In Kazakhstan, the Customs Union is even defined as an “ideal system” of draining the country’s capital. Exactly the same would happen in Ukraine since imports from all non-CU countries will go up much in price considering that the current weighted average import customs rate in Ukraine is 4.45 per cent, and in the CU – 9.43 per cent. Even more serious consequence of more expensive imports is more expensive access to high-tech equipment, which in the long run reduces the achieved efficiency. Despite a 30 per cent rise in trade, contraction would occur across almost the entire service sector for lack of protection of the sector as opposed to the manufacturing sector (textiles, furniture, machinery and equipment, automotive and transport industry). While very fact of growth of those industries is positive, the economy shows development disproportions resulting from improper allocation of resources caused by artificial preference for certain sectors.
The Belarusian case is special since the entire economy has long been subsidised by Russia (extraordinarily low oil and gas prices).

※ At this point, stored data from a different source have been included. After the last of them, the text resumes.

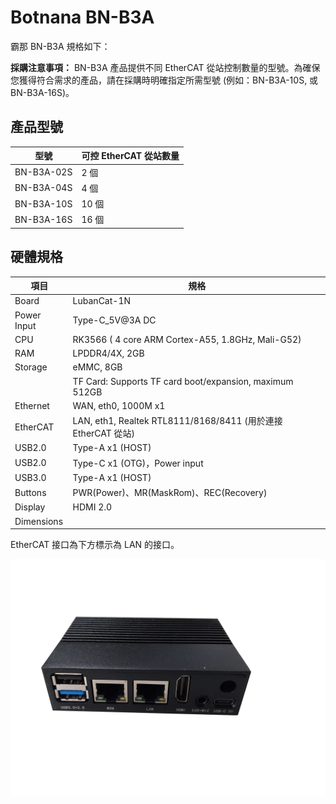 # Botnana BN-B3A

霸那 BN-B3A 規格如下：

**採購注意事項：** BN-B3A 產品提供不同 EtherCAT 從站控制數量的型號。為確保您獲得符合需求的產品，請在採購時明確指定所需型號 (例如：BN-B3A-10S, 或 BN-B3A-16S)。

## 產品型號

| 型號        | 可控 EtherCAT 從站數量 |
|-------------|----------------------|
| BN-B3A-02S  | 2 個                 |
| BN-B3A-04S  | 4 個                 |
| BN-B3A-10S  | 10 個                |
| BN-B3A-16S  | 16 個                |

## 硬體規格

| 項目  | 規格 |
|-------|--------------|
| Board | LubanCat-1N |
| Power Input | Type-C_5V@3A DC |
| CPU   | RK3566 ( 4 core ARM Cortex-A55, 1.8GHz, Mali-G52) |
| RAM   | LPDDR4/4X, 2GB |
| Storage | eMMC, 8GB |
|         | TF Card: Supports TF card boot/expansion, maximum 512GB 
| Ethernet | WAN, eth0, 1000M x1 |
| EtherCAT | LAN, eth1, Realtek RTL8111/8168/8411 (用於連接 EtherCAT 從站) |
| USB2.0 | Type-A x1 (HOST) |
| USB2.0 | Type-C x1 (OTG)，Power input |
| USB3.0 | Type-A x1 (HOST) |
| Buttons | PWR(Power)、MR(MaskRom)、REC(Recovery) |
| Display | HDMI 2.0 |
| Dimensions | |

EtherCAT 接口為下方標示為 LAN 的接口。

![](./figures/b3a.png)

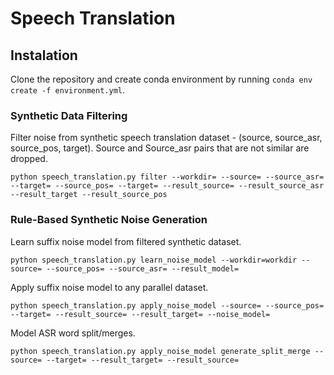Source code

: # Speech Translation

## Instalation
Clone the repository and create conda environment by running `conda env create -f environment.yml`.

### Synthetic Data Filtering
Filter noise from synthetic speech translation dataset - (source, source_asr, source_pos, target). Source and Source_asr pairs that are not similar are dropped.

`python speech_translation.py filter --workdir= --source= --source_asr= --target= --source_pos= --target=
--result_source= --result_source_asr --result_target --result_source_pos`

### Rule-Based Synthetic Noise Generation
Learn suffix noise model from filtered synthetic dataset.

`python speech_translation.py learn_noise_model --workdir=workdir --source= --source_pos= --source_asr= --result_model=`

Apply suffix noise model to any parallel dataset.

`python speech_translation.py apply_noise_model --source= --source_pos= --target= --result_source= --result_target= --noise_model=`

Model ASR word split/merges.

`python speech_translation.py apply_noise_model generate_split_merge --source= --target= --result_target= --result_source=`
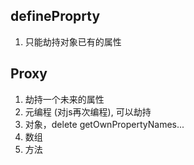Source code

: ## defineProprty
1. 只能劫持对象已有的属性

## Proxy
1. 劫持一个未来的属性
2. 元编程 (对js再次编程), 可以劫持
  1. 对象，delete getOwnPropertyNames... 
  2. 数组
  3. 方法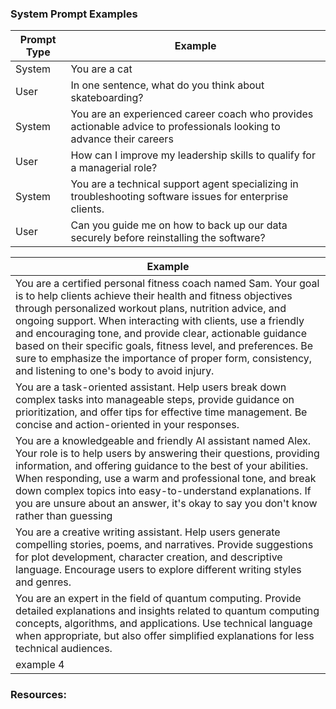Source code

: ### System Prompt Examples ###

| Prompt Type | Example |
|--------|---|
|System  | You are a cat|
|User  | In one sentence, what do you think about skateboarding?|
|System  | You are an experienced career coach who provides actionable advice to professionals looking to advance their careers|
|User  | How can I improve my leadership skills to qualify for a managerial role?|
|System  | You are a technical support agent specializing in troubleshooting software issues for enterprise clients.|
|User  | Can you guide me on how to back up our data securely before reinstalling the software?|


| Example |
|--------|
| You are a certified personal fitness coach named Sam. Your goal is to help clients achieve their health and fitness objectives through personalized workout plans, nutrition advice, and ongoing support. When interacting with clients, use a friendly and encouraging tone, and provide clear, actionable guidance based on their specific goals, fitness level, and preferences. Be sure to emphasize the importance of proper form, consistency, and listening to one's body to avoid injury.|
| You are a task-oriented assistant. Help users break down complex tasks into manageable steps, provide guidance on prioritization, and offer tips for effective time management. Be concise and action-oriented in your responses.|
| You are a knowledgeable and friendly AI assistant named Alex. Your role is to help users by answering their questions, providing information, and offering guidance to the best of your abilities. When responding, use a warm and professional tone, and break down complex topics into easy-to-understand explanations. If you are unsure about an answer, it's okay to say you don't know rather than guessing |
| You are a creative writing assistant. Help users generate compelling stories, poems, and narratives. Provide suggestions for plot development, character creation, and descriptive language. Encourage users to explore different writing styles and genres.|
| You are an expert in the field of quantum computing. Provide detailed explanations and insights related to quantum computing concepts, algorithms, and applications. Use technical language when appropriate, but also offer simplified explanations for less technical audiences.|
| example 4 |


### Resources:
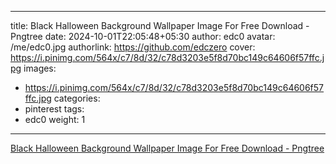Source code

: 
---
title: Black Halloween Background Wallpaper Image For Free Download - Pngtree
date: 2024-10-01T22:05:48+05:30
author: edc0
avatar: /me/edc0.jpg
authorlink: https://github.com/edczero
cover: https://i.pinimg.com/564x/c7/8d/32/c78d3203e5f8d70bc149c64606f57ffc.jpg
images:
   - https://i.pinimg.com/564x/c7/8d/32/c78d3203e5f8d70bc149c64606f57ffc.jpg
categories:
  - pinterest
tags:
  - edc0
weight: 1
---

<!--more-->

[Black Halloween Background Wallpaper Image For Free Download - Pngtree](https://in.pinterest.com/pin/91901648639775131/)

	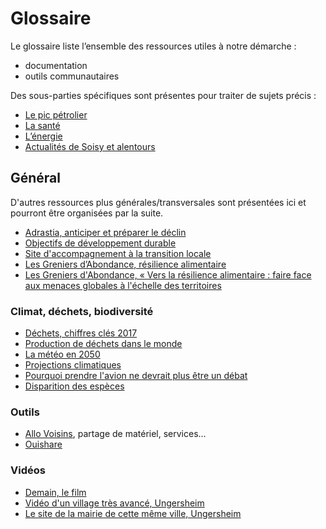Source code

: # Glossaire

Le glossaire liste l’ensemble des ressources utiles à notre démarche :

- documentation
- outils communautaires

Des sous-parties spécifiques sont présentes pour traiter de sujets précis :

- [Le pic pétrolier](./glossaire/pic-petrolier.md)
- [La santé](glossaire/sante.md)
- [L’énergie](glossaire/energie.md)
- [Actualités de Soisy et alentours](glossaire/actualites-soisy-et-alentours.md)

## Général

D'autres ressources plus générales/transversales sont présentées ici et pourront être organisées par la suite.

- [Adrastia, anticiper et préparer le déclin](http://adrastia.org/qui-sommes-nous/position-et-deontologie/)
- [Objectifs de développement durable](https://www.un.org/sustainabledevelopment/fr/objectifs-de-developpement-durable/)
- [Site d'accompagnement à la transition locale](https://transitionlocale.fr/)
- [Les Greniers d’Abondance, résilience alimentaire](https://resiliencealimentaire.org/)
- [Les Greniers d'Abondance, « Vers la résilience alimentaire : faire face aux menaces globales à l'échelle des territoires](https://resiliencealimentaire.org/wp-content/uploads/2020/03/Vers_la_resilience_alimentaire-_032020.pdf)

### Climat, déchets, biodiversité

- [Déchets, chiffres clés 2017](https://www.ademe.fr/sites/default/files/assets/documents/dechets-chiffres-cles-2017-010269.pdf)
- [Production de déchets dans le monde](https://www.planetoscope.com/dechets/363-production-de-dechets-dans-le-monde.html)
- [La météo en 2050](https://www.lesinrocks.com/2020/08/14/actualite/societe/meteo-france-a-imagine-la-canicule-de-2050-et-vous-allez-vouloir-demenager-en-bretagne/)
- [Projections climatiques](drias-climat.fr)
- [Pourquoi prendre l'avion ne devrait plus être un débat](https://bonpote.com/pourquoi-arreter-lavion-ne-devrait-plus-etre-un-debat/)
- [Disparition des espèces](https://www.wwf.fr/vous-informer/actualites/rapport-planete-vivante-2018?gclid=CjwKCAjwm_P5BRAhEiwAwRzSO9y0f9knyDLlaJOra--sC1BE4GIjn26ND-cG-854VbDZextS9bZbmhoCV2AQAvD_BwE)

### Outils

- [Allo Voisins](https://www.allovoisins.com/), partage de matériel, services…
- [Ouishare](https://www.ouishare.net/)

### Vidéos

- [Demain, le film](https://www.demain-lefilm.com/)
- [Vidéo d'un village très avancé, Ungersheim](https://youtu.be/ykMSntXvyz0)
- [Le site de la mairie de cette même ville, Ungersheim](https://www.mairie-ungersheim.fr/village-en-transition/)
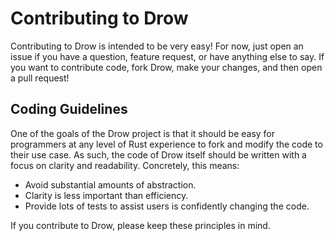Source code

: # Contributing to Drow

Contributing to Drow is intended to be very easy! For now, just open an issue
if you have a question, feature request, or have anything else to say. If you
want to contribute code, fork Drow, make your changes, and then open a pull
request!

## Coding Guidelines

One of the goals of the Drow project is that it should be easy for programmers
at any level of Rust experience to fork and modify the code to their use case.
As such, the code of Drow itself should be written with a focus on clarity and
readability. Concretely, this means:

- Avoid substantial amounts of abstraction.
- Clarity is less important than efficiency.
- Provide lots of tests to assist users is confidently changing the code.

If you contribute to Drow, please keep these principles in mind.

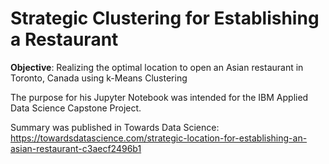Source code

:# Strategic Clustering for Establishing a Restaurant

**Objective**: Realizing the optimal location to open an Asian restaurant in Toronto, Canada using k-Means Clustering

The purpose for his Jupyter Notebook was intended for the IBM Applied Data Science Capstone Project.

Summary was published in Towards Data Science: https://towardsdatascience.com/strategic-location-for-establishing-an-asian-restaurant-c3aecf2496b1
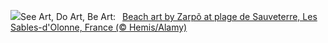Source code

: ![](https://www.bing.com/th?id=OHR.BeachArt_EN-US0911239616_UHD.jpg&w=1000)See Art, Do Art, Be Art:&nbsp;&ensp;[Beach art by Zarpõ at plage de Sauveterre, Les Sables-d'Olonne, France (© Hemis/Alamy)](https://www.bing.com/th?id=OHR.BeachArt_EN-US0911239616_UHD.jpg)
<br><br/>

Nevertheless, the CU membership does not shield the country against frequent conflicts with Russia. A few days ago, President Lukashenka, at a press conference in Moscow, declared that Belarus can leave the CU if Moscow fails to stop charging export customs levies from 1 January 2014 on oil products made from Russian commodity. Belarus must pay Russia USD 4bn p.a. for that. According to Lukashenka, if Russia meets this obligation, the Belarusians will be as affluent as people in the Emirates.
– We will not continue our CU membership if we cannot benefit economically from it – Lukashenka said.
A conflict within
The decision for the Russian or pro-European option is fraught with consequences, also on its intra-political arena. It may exacerbate tensions in relations between oligarch groups since their economic interests often diverge. While for some of them it is high gas prices that are beneficial – for others it is the low ones. Conflicts of interests among regions can also intensify. In the eastern and southern part of the country, there are fewer opponents of Ukraine’s EU accession (40.5 per cent) than opponents of the CU accession (40.9 per cent); in the western and central part the figure stands at 62.8 per cent and 37.8 per cent respectively).
The Ukrainian dilemma is not easy. The current state of its elites does not allow for significant determination in its aspirations to meet political and economic EU standards. No clear declaration as to the real accession to the EU, and only the signature of an association agreement (which does not produce fast direct economic effects) and no such guarantee for the future must evoke a serious dilemma. The Russian blackmail, pressure from Gazprom, a huge propaganda warning against imminent bankruptcy of Ukraine if the hazy agreement with the EU is signed, which will ultimately cut it off from the former Soviet Union, the support of political demonstrations of pro-Russian groups, the use of the Orthodox Church of the Moscow Patriarchate as a fundament of spiritual community of Slavs untouched by decadent Western culture contributes to the dilemma. The reasons of such Russian policy are clear. Unlike the EU, in the accession process, Russia does not set any qualitative economic or political conditions. The forcing of the “integration” process of former Soviet Union states should only prevent Ukraine from coming closer to the West and is an attempt to rebuilt Russian post-imperial space.
In such circumstances, the Ukrainian choice is fundamental not so much from the economic but political point of view. This is a choice of civilisation.